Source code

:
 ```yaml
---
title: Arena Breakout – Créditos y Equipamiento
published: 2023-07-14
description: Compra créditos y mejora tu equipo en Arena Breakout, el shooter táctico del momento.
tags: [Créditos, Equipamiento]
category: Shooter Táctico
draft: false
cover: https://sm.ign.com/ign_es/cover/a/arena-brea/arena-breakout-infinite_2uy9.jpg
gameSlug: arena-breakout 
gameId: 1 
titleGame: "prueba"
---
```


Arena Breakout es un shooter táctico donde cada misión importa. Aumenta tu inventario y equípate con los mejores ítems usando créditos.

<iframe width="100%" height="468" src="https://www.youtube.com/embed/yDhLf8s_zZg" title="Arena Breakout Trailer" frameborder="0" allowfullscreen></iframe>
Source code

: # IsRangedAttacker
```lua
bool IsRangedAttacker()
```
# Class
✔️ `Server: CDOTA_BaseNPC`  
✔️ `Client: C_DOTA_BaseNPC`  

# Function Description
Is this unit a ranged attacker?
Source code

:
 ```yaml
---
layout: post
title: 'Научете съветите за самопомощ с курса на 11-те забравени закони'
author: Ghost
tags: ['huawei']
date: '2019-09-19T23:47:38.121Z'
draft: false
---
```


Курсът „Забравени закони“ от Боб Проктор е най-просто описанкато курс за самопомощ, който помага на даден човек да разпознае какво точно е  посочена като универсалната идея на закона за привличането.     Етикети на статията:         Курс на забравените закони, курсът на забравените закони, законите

_ _ _

- _Assignment_: Search the entries for the word "Equipamiento", then list each line that holds it.

- _Finished task_:
title: Arena Breakout – Créditos y Equipamiento
tags: [Créditos, Equipamiento]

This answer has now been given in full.